# Drawing a triangle with 2 known corners and all side lengths

Assume that there are three points $A$, $B$ and $C$.

All the pairwise distances are known $(|AB|, |AC|, |BC|)$. But none of the coordinates are known. I want to draw a triangle using those points.

Since no coordinates are known, I pick $(0,0)$ for $A$ and $(0, |AB|)$ for $B$.

Now, how can I calculate the coordinates of $C$ using these corners?

I tried:
$C_x = \dfrac{{-|AB|^{2} + {|BC|}^{2} - {|AC|}^{2}}}{2|AB|}$
$C_y = \sqrt{|AC|^2 - {C_x}^2}$

But I think that does not work.

I am using trilateration algortithm to find the realtive positions of the points. When I pick 3 points with their actual coordinates, the algorithm works perfect.

However, when I pick three points and estimate their coordinates using the formula above, what I get is something like this:

I think there is something wrong with the initial coordinates I'm picking.
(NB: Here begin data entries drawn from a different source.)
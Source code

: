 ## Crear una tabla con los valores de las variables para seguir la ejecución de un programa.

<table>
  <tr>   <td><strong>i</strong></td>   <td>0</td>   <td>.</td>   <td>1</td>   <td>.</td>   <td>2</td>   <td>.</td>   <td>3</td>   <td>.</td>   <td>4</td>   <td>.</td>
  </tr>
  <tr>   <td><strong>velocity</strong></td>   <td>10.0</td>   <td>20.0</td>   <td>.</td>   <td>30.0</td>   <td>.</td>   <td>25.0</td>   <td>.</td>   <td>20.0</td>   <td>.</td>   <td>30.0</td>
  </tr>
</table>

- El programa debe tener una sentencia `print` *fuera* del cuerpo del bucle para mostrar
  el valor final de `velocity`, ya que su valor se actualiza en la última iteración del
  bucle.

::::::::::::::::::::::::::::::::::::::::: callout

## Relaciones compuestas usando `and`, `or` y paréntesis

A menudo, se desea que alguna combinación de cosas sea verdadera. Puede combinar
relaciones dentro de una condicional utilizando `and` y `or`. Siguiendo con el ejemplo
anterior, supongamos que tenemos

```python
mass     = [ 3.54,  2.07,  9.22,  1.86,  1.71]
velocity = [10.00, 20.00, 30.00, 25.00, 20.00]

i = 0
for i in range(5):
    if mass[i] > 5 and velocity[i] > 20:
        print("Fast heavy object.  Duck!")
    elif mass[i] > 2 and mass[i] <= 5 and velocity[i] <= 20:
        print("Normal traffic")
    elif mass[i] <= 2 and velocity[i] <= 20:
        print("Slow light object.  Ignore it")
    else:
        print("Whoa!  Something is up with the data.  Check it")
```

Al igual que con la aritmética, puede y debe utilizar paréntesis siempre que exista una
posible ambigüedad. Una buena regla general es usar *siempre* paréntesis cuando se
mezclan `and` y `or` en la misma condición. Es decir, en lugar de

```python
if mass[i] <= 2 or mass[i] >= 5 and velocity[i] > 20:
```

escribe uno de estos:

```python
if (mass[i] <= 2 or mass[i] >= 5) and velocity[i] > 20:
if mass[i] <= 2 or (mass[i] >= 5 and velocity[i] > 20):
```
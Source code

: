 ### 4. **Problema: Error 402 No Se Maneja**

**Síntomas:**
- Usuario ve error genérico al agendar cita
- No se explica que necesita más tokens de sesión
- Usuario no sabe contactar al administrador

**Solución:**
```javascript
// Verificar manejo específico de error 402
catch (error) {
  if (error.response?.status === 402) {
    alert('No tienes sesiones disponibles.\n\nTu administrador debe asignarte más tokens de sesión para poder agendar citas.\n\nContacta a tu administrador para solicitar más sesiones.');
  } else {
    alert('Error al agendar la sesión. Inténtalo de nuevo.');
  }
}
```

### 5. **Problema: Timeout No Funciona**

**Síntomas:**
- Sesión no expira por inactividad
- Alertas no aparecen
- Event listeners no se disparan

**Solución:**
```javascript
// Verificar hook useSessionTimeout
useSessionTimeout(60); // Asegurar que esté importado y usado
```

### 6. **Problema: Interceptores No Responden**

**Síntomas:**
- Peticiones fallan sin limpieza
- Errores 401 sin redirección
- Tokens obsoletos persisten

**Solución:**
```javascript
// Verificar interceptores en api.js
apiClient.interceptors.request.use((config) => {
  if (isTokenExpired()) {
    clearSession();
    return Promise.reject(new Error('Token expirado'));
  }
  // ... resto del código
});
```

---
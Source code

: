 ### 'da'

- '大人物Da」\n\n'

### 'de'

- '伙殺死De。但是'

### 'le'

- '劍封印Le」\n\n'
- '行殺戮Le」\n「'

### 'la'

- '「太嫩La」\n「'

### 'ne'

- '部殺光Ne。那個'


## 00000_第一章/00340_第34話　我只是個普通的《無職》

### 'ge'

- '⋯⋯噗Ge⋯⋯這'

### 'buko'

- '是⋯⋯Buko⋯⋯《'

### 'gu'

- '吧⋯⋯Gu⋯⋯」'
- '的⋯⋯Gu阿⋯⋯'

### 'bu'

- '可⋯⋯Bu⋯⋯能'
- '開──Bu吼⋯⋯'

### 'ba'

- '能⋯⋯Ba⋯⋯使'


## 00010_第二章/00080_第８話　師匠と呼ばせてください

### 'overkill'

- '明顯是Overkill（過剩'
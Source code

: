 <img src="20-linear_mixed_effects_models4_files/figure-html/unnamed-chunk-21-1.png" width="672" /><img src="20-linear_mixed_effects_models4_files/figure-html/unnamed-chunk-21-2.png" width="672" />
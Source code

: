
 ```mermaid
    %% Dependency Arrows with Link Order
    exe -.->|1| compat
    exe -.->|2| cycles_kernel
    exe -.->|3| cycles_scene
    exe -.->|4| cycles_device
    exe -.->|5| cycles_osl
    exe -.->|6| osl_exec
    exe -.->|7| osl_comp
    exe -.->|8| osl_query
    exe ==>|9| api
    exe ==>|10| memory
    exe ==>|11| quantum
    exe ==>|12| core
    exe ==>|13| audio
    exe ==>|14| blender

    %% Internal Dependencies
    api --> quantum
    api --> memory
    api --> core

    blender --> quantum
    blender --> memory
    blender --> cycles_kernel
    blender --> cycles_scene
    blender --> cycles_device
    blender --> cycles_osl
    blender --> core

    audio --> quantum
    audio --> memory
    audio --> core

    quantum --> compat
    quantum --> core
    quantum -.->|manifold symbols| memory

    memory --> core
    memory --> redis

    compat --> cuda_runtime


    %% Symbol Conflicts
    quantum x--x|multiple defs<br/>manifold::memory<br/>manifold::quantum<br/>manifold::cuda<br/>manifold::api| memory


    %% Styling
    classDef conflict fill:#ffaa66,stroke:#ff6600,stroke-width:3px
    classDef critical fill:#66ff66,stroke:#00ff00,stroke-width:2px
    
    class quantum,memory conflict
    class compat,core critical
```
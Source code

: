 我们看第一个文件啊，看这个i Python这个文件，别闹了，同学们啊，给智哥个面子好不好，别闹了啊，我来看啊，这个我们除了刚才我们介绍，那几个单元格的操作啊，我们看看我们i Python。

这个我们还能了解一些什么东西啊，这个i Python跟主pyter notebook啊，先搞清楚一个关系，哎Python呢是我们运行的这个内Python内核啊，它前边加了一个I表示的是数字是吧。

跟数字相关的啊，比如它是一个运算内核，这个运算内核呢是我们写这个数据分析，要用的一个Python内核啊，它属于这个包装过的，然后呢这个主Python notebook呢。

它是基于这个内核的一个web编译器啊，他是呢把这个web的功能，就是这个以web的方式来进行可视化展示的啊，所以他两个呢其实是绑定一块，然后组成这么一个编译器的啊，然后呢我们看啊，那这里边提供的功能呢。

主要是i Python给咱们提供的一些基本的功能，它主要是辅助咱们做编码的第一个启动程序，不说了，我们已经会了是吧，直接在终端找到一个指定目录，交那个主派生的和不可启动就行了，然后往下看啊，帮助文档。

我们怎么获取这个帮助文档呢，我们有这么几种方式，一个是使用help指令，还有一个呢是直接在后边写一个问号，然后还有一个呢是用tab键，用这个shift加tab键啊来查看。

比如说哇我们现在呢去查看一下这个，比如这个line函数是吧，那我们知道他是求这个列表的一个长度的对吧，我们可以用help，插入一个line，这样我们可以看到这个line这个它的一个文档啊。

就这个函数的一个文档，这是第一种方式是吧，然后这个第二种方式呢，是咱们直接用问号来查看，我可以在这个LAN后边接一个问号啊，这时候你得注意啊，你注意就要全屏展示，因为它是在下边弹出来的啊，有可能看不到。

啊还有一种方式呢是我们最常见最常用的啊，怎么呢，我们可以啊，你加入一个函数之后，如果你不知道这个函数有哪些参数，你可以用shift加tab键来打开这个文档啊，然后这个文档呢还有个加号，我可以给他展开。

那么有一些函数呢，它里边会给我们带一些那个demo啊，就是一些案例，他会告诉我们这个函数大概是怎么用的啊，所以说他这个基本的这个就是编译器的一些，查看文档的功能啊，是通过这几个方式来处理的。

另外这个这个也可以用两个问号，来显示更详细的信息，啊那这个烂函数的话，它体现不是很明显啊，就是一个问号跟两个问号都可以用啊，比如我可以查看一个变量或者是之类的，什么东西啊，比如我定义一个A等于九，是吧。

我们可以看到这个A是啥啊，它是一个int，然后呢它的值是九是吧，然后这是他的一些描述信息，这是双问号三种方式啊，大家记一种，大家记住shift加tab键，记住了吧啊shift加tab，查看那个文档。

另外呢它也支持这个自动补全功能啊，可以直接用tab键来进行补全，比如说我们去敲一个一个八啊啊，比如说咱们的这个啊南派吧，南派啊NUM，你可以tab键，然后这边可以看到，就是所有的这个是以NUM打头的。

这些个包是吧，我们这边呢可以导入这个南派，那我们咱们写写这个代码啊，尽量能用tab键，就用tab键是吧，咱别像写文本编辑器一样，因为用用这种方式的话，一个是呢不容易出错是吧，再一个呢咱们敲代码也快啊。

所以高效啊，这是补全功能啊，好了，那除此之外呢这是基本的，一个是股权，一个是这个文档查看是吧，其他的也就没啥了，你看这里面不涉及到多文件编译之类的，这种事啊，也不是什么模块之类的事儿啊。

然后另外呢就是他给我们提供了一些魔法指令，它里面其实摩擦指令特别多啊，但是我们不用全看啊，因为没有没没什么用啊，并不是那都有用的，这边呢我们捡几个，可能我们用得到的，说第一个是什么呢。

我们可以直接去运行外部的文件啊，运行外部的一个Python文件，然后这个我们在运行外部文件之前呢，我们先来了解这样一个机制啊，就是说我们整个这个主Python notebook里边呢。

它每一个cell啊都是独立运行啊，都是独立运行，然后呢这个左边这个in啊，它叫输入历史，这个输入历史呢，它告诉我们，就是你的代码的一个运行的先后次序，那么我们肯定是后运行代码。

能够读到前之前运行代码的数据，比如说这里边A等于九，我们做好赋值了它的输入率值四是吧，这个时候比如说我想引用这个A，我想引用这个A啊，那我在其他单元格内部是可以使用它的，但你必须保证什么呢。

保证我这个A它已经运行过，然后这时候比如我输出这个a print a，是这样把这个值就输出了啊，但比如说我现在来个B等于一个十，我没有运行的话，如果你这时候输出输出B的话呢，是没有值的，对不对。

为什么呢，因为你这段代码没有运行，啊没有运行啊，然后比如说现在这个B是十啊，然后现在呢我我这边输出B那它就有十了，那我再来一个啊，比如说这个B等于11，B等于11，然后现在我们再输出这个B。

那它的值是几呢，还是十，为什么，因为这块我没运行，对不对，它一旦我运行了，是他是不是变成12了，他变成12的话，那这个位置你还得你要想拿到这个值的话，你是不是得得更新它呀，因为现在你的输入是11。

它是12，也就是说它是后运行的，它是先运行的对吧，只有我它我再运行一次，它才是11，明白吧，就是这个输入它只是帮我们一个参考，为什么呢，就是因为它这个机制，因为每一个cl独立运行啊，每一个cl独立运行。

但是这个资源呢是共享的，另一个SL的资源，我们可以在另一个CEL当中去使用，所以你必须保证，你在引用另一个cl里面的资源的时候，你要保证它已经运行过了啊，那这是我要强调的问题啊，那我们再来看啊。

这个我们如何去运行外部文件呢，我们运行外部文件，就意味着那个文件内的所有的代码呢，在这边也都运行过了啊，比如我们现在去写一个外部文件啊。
• You should get 2 solutions for $C_x$. You may post your calculus so we can review it May 21, 2014 at 10:08
• @Bilou06 is the formula correct? May 21, 2014 at 10:10
• if $|BC|=0$ and $|AB|=|AC|$, you should get $B=C$, and you don't May 21, 2014 at 10:15
• First, if triangle inequality holds for your ABC (and it should!) then you get that $C_x$ is always negative. Ouch. Also, if you are not sure which side is the largest of three, then $C_x$ may lie inside AB or outside it (and obtuse-angled triangle). May 21, 2014 at 10:42
• Well, not always negative, just for most triangles where BC is not very large. For example, for BC = 1 and AC=AB=10 you get an isosceles triangle with... an obtuse angle at the base, if your formula is to be believed :) May 21, 2014 at 10:49

Pick the longest side, $c$. Draw AB of length $c$ along $x$-axis, starting from zero. Let $C_x = x$. From the right-agled triangles featuring the height of the triangle we have $$b^2 - x^2 = a^2 - (c-x)^2= a^2 - c^2 +2cx - x^2$$ $$2cx = b^2 + c^2 - a^2$$
Then the coordinates of point $C$ are $$C_x = \frac {b^2 + c^2 - a^2}{2c}$$ $$c_y=\sqrt {b^2 - C_x^2}$$
I haven't checked it thoroughly, but seems that I got it right. Oh, and of course, if it is done with given arbitrary numbers $a,b,c$ then you should first check if the triangle inequality holds or it will just going to be embarassing for you when the formulas don't work.
The point $C$ is the point of intersection of two circles $$x^2+y^2=|AC|^2$$ and $$x^2+(y-|AB|)^2=|BC|^2$$ which obviously are two $symmetric$ points.